2:801-806 (1988)). Se seleccionaron dos millones de
placas de fagos a partir de la biblioteca \lambdaZAP II HeLa cDNA
con antisuero contra el S. Pombe p34^{cdc2} (G8). Después de
recubrir las placas de fago con filtros de nitrocelulosa
impregnados con IPTG durante 4 horas a 42ºC, se eliminaron los
filtros de las placas de cultivo y a continuación se trataron con
guanidina-HCl 6 M en un tampón conteniendo Hepes 25
mM, pH 7,0, 0,50 mmM de NaCl, 2 mM de DTT durante 10 min a 25ºC.

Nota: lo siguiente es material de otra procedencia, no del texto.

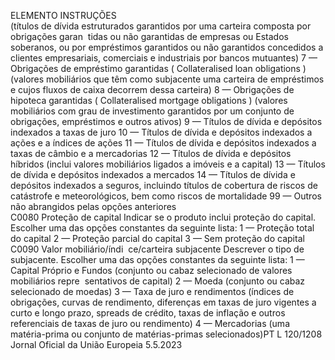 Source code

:  
ELEMENTO  INSTRUÇÕES  
(títulos de dívida estruturados garantidos por uma carteira composta por obrigações garan ­
tidas ou não garantidas de empresas ou Estados soberanos, ou por empréstimos garantidos 
ou não garantidos concedidos a clientes empresariais, comerciais e industriais por bancos 
mutuantes) 
7 — Obrigações de empréstimo garantidas ( Collateralised loan obligations ) 
(valores mobiliários que têm como subjacente uma carteira de empréstimos e cujos fluxos de 
caixa decorrem dessa carteira) 
8 — Obrigações de hipoteca garantidas ( Collateralised mortgage obligations ) 
(valores mobiliários com grau de investimento garantidos por um conjunto de obrigações, 
empréstimos e outros ativos) 
9 — Títulos de dívida e depósitos indexados a taxas de juro 
10 — Títulos de dívida e depósitos indexados a ações e a índices de ações 
11 — Títulos de dívida e depósitos indexados a taxas de câmbio e a mercadorias 
12 — Títulos de dívida e depósitos híbridos 
(inclui valores mobiliários ligados a imóveis e a capital) 
13 — Títulos de dívida e depósitos indexados a mercados 
14 — Títulos de dívida e depósitos indexados a seguros, incluindo títulos de cobertura de 
riscos de catástrofe e meteorológicos, bem como riscos de mortalidade 
99 — Outros não abrangidos pelas opções anteriores  
C0080  Proteção de capital  Indicar se o produto inclui proteção do capital. Escolher uma das opções constantes da 
seguinte lista: 
1 — Proteção total do capital 
2 — Proteção parcial do capital 
3 — Sem proteção do capital  
C0090  Valor mobiliário/índi ­
ce/carteira subjacente  Descrever o tipo de subjacente. Escolher uma das opções constantes da seguinte lista: 
1 — Capital Próprio e Fundos (conjunto ou cabaz selecionado de valores mobiliários repre ­
sentativos de capital) 
2 — Moeda (conjunto ou cabaz selecionado de moedas) 
3 — Taxa de juro e rendimentos (índices de obrigações, curvas de rendimento, diferenças em 
taxas de juro vigentes a curto e longo prazo,  spreads  de crédito, taxas de inflação e outros 
referenciais de taxas de juro ou rendimento) 
4 — Mercadorias (uma matéria-prima ou conjunto de matérias-primas selecionados)PT  L 120/1208 Jornal Oficial da União Europeia 5.5.2023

Los filtros se lavaron libres de guanidina con solución salina Tris
tamponada antes de la incubación con anticuerpo. Este procedimiento
aumentó en gran manera nuestra detección de anticuerpo lo cual
probablemente fue debido a la solubilización de los precipitados
polipeptídicos producidos por las bacterias. Los clones de cDNA
G8-positivos subclonaron en el vector pBluescript SK
(Stratagene) y secuenciaron de ambas direcciones utilizando un
secuenciador de DNA automatizado ABI (Modelo 373ª). Para la
búsqueda de homología de secuencia se utilizó el programa FASTA
(Pearson y Lipman, Proc. Natl. Acad. Sci.
85:2444-2448 (1988)).
Para el marcaje metabólico con metionina
[S^{35}], se lavaron células sub-confluentes
(40-60%) dos veces con un medio de marcaje
precalentado (DMEM [ICN] libre de metionina, libre de cisteína,
suplementado con un 10% de suero de bovino fetal dializado,
[GIBCO]). Después de 30 minutos de incubación con el medio de
marcaje, se añadió al medio la metionina [S^{35}] (Trans
S^{35}-marcada, ICN) (aproximadamente 200
\muCi/ml) y se continuó incubando durante entre cuatro y seis
horas antes de la lisis. Todas las etapas de inmunoprecipitación se
llevaron a cabo en la habitación caliente. Se lavaron dos veces las
células entre el 40 y el 60% confluente en placas 150 mM dos veces
con PBS frío y se dejaron en tampón de lisis NP-40
(50 mM Tris-HCl, pH 7,4, 150 mM de NaCl, 20 mM de
EDTA, 0,5% de NP-40, 1 mM de PMSF, 25 \mug/ml de
leupeptina, 25 \mug/ml de aprotitina, 1 mM de benzamidina y 10
\mug/ml de inhibidor de la tripsina) y se lisaron por rotación
durante entre 15 y 30 minutos. Se separaron los núcleos por
centrifugación a 15.000 g durante 5 minutos y se eliminaron
previamente los lisatos por incubación previa tanto con suero pre
inmune como por suero de conejo normal y IgG sorb (The Enzyme
Center, Inc.) durante entre 20 y 30 minutos seguido por una
centrifugación de 10 minutos a 15.000 g. Se añadió el anticuerpo
pre-acoplado a los granos de agarosa proteína A para
clarificar los lisatos y se incubó durante entre seis y ocho horas.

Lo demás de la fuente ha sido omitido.